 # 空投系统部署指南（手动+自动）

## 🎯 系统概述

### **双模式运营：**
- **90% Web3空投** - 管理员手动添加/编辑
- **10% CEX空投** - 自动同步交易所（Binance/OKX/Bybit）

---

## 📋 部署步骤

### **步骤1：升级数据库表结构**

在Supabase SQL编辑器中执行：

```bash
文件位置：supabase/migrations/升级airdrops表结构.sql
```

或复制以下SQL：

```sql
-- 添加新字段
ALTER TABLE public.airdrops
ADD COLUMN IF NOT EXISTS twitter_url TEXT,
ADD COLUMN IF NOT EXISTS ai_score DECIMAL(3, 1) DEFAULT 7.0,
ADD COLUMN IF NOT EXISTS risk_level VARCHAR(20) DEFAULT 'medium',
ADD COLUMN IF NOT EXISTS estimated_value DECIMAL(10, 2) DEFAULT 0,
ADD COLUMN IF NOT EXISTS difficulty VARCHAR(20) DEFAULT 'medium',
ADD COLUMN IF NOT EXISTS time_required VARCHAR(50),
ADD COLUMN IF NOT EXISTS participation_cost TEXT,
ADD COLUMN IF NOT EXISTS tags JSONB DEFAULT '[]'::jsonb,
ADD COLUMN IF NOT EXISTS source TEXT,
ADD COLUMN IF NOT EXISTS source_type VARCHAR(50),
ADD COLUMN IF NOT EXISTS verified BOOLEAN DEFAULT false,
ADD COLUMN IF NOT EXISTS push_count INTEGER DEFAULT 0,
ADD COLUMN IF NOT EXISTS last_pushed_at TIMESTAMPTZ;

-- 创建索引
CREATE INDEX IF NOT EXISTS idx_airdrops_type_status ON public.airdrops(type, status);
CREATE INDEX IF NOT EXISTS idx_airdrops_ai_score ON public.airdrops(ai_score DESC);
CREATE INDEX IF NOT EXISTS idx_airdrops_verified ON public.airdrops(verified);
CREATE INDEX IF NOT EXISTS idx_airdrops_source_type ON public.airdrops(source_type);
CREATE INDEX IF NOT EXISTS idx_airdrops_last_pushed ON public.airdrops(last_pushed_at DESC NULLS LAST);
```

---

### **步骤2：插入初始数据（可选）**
* * *
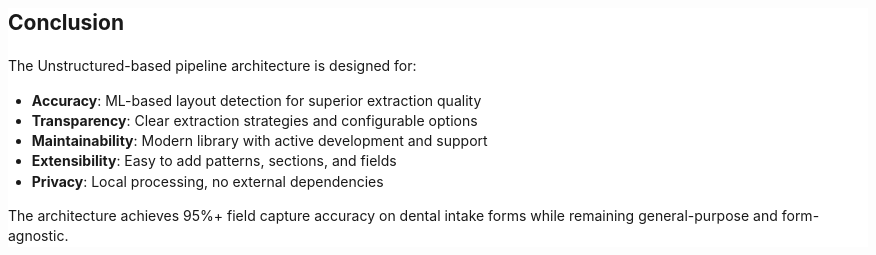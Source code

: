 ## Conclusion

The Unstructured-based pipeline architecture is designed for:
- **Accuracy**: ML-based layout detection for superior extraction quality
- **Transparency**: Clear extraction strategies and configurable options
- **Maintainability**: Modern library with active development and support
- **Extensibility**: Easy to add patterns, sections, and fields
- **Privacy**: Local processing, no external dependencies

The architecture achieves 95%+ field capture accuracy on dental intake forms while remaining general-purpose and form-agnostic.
---
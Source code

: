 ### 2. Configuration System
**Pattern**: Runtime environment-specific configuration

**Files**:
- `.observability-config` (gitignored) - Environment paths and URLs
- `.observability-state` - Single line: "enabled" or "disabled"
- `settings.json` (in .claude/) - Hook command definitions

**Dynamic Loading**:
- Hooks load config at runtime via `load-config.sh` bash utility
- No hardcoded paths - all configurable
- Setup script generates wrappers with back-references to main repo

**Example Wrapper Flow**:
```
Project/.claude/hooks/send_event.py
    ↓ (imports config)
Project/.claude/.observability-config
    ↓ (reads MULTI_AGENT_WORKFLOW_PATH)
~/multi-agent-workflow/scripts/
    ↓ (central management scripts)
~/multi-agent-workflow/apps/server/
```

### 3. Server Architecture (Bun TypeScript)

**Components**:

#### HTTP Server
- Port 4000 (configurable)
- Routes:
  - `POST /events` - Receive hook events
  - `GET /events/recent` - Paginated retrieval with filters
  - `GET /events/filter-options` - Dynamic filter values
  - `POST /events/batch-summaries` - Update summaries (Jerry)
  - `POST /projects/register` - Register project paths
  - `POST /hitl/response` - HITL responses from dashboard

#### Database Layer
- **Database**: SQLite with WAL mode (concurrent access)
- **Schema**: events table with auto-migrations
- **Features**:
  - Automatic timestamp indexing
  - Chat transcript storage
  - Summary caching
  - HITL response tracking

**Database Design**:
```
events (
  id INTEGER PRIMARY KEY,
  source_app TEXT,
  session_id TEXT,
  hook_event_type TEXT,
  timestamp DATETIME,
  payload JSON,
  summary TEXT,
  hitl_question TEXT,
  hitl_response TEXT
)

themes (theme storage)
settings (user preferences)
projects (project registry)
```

* **Exercise goal**:
Lines in the records that hold "INTEGER" should be tallied, with the total given on its own.

* **Response below**:
2